-- Material to process --
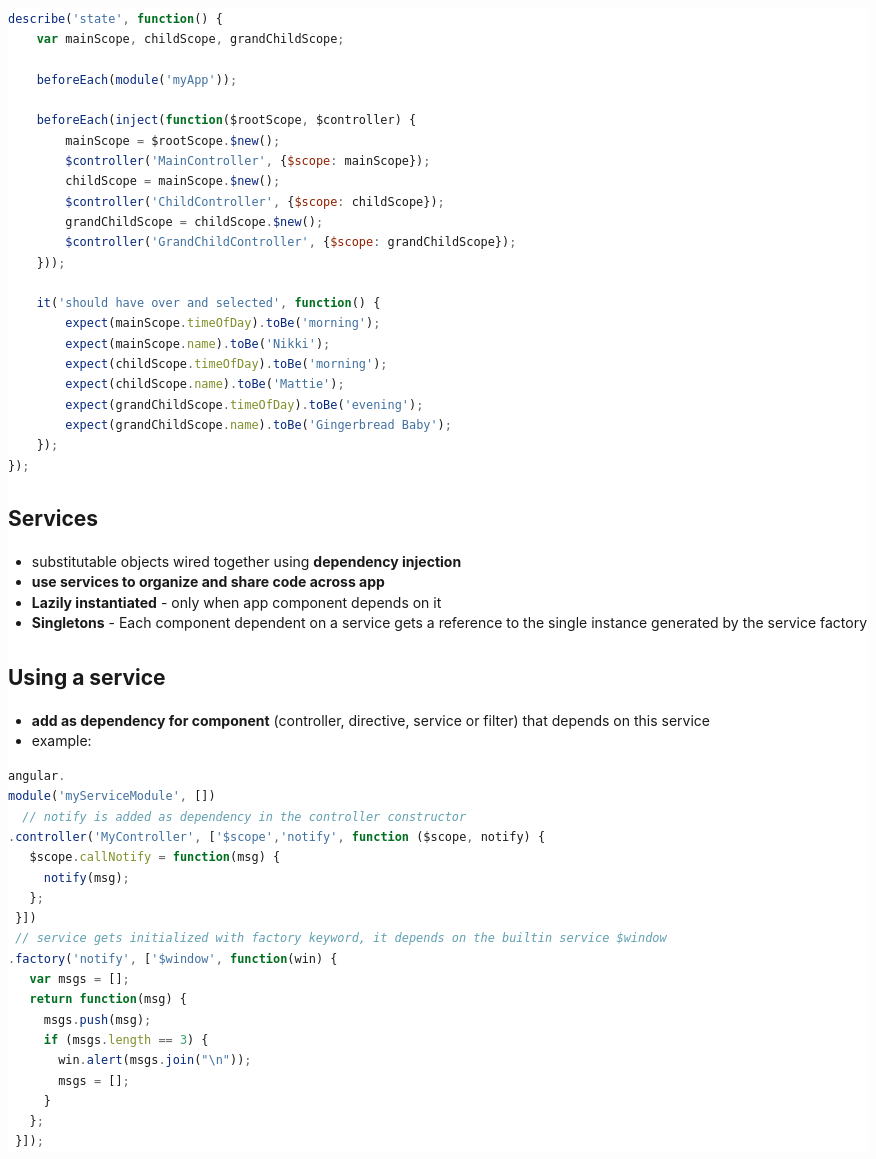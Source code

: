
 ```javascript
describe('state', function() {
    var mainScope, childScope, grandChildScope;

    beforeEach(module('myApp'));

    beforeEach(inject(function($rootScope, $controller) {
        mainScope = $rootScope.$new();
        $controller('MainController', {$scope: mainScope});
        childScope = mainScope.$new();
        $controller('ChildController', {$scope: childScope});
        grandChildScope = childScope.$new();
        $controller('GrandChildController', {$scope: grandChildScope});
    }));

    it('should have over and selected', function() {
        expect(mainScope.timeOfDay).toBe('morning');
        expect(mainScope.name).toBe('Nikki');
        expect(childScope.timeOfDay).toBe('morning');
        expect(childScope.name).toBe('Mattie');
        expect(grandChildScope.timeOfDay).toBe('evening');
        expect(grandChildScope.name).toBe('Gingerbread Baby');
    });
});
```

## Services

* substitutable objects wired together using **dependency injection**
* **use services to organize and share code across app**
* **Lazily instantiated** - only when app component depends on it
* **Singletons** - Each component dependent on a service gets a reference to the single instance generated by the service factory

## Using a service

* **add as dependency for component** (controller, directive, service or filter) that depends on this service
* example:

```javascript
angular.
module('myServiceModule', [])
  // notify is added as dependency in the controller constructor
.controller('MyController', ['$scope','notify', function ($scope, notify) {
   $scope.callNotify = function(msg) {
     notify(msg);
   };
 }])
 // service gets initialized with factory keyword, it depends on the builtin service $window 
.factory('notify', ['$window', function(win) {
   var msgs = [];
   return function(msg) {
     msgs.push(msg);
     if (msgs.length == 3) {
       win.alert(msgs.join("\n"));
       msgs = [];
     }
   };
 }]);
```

* * *

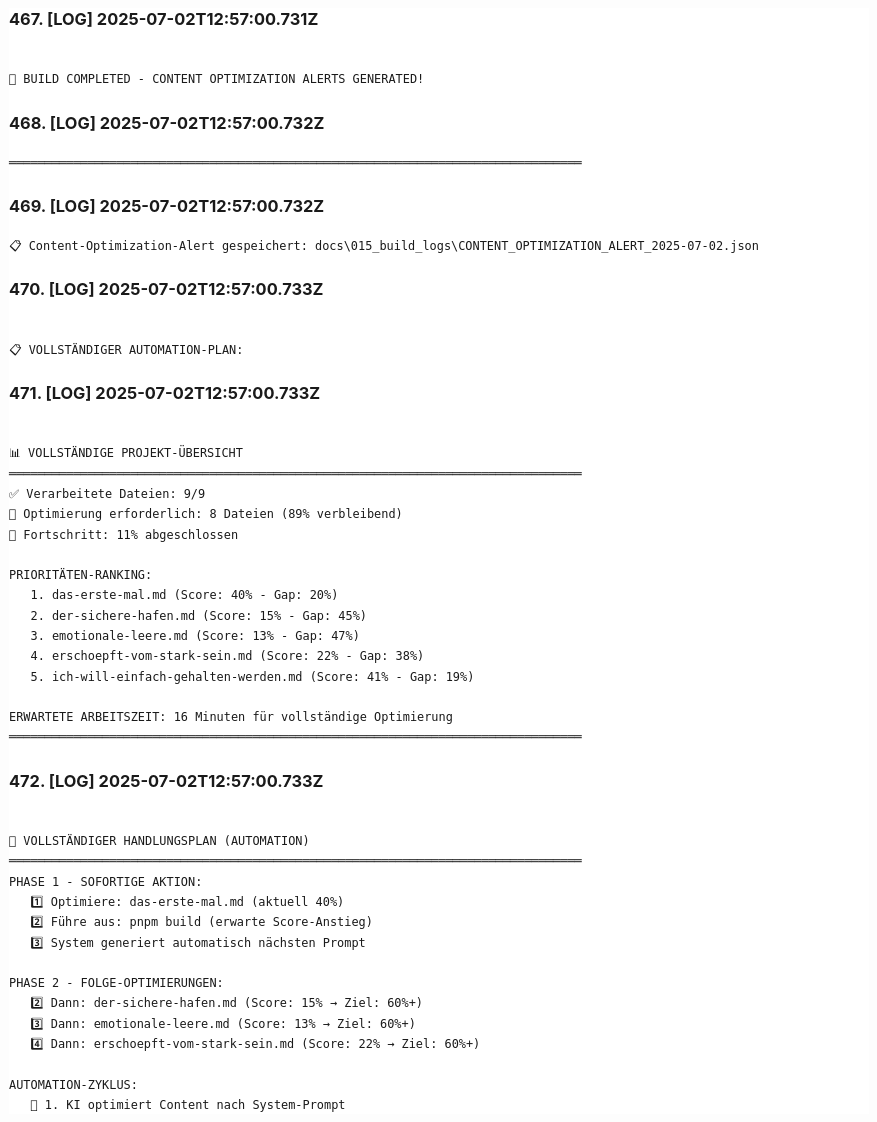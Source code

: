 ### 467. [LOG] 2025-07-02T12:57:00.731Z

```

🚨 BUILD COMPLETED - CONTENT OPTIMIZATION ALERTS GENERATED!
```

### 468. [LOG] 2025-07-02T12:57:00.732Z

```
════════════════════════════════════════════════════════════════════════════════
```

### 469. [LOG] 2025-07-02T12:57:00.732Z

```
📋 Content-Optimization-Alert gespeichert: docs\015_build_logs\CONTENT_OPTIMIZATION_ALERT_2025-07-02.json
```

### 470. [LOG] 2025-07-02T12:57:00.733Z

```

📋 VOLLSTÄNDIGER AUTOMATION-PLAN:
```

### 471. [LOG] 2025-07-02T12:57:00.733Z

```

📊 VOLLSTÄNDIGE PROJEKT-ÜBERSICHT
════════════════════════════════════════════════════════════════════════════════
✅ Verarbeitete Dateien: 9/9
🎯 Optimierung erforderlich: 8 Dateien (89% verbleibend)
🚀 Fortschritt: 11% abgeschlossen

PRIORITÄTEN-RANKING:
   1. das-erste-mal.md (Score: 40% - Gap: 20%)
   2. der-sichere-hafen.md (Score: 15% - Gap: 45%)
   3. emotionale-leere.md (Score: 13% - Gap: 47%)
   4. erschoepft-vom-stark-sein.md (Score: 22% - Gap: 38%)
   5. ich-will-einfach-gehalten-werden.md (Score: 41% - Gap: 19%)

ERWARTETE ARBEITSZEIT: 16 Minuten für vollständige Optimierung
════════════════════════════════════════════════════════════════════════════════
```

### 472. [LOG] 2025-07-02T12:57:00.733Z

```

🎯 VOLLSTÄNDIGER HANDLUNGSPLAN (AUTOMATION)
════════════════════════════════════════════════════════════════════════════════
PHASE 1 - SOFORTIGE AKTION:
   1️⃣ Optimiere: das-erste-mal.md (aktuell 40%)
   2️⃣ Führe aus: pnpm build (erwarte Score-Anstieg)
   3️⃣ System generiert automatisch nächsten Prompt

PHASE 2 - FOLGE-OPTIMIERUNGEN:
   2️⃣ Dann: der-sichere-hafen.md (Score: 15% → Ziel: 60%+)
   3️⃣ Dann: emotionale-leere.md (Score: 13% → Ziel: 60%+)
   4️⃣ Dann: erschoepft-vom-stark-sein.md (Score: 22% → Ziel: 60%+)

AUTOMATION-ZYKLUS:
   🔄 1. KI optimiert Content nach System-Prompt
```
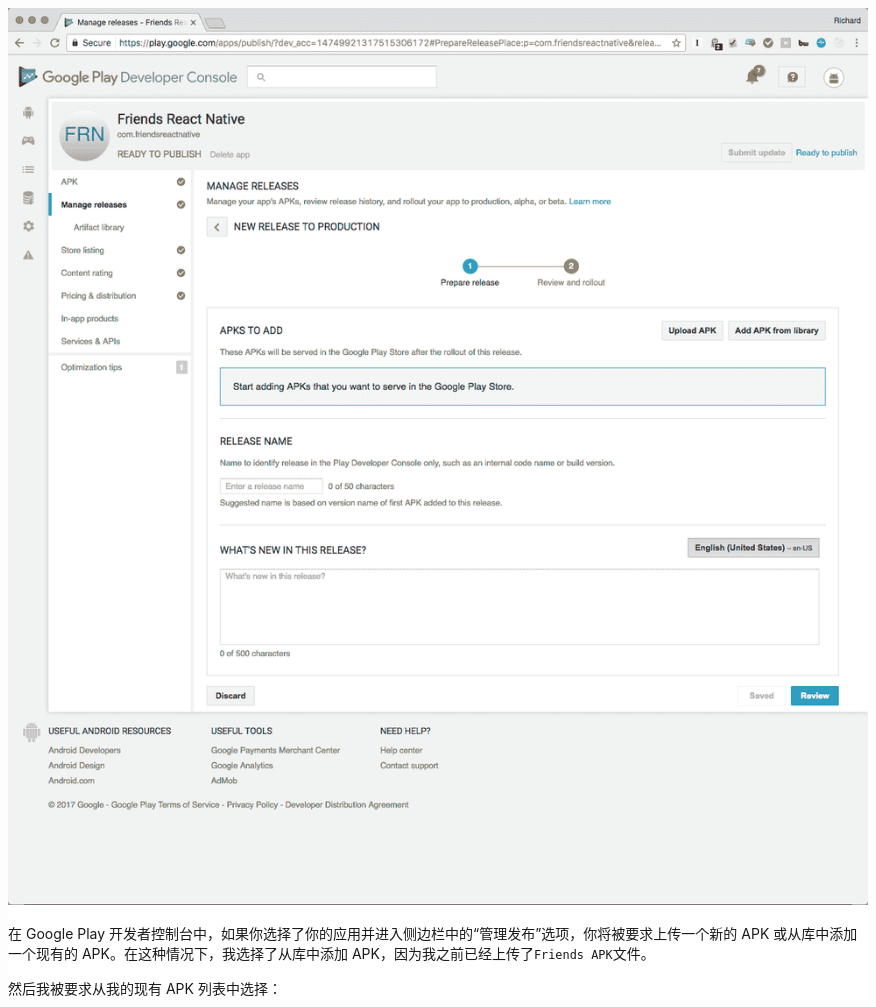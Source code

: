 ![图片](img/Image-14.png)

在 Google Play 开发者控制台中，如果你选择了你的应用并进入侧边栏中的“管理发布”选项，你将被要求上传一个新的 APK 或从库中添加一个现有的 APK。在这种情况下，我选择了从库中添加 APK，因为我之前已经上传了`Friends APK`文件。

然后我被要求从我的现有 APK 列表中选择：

-- Work instructions --
Examine each line of the records above and tally those with the string "dependency". State the total alone.

-- Output of the exercise --
3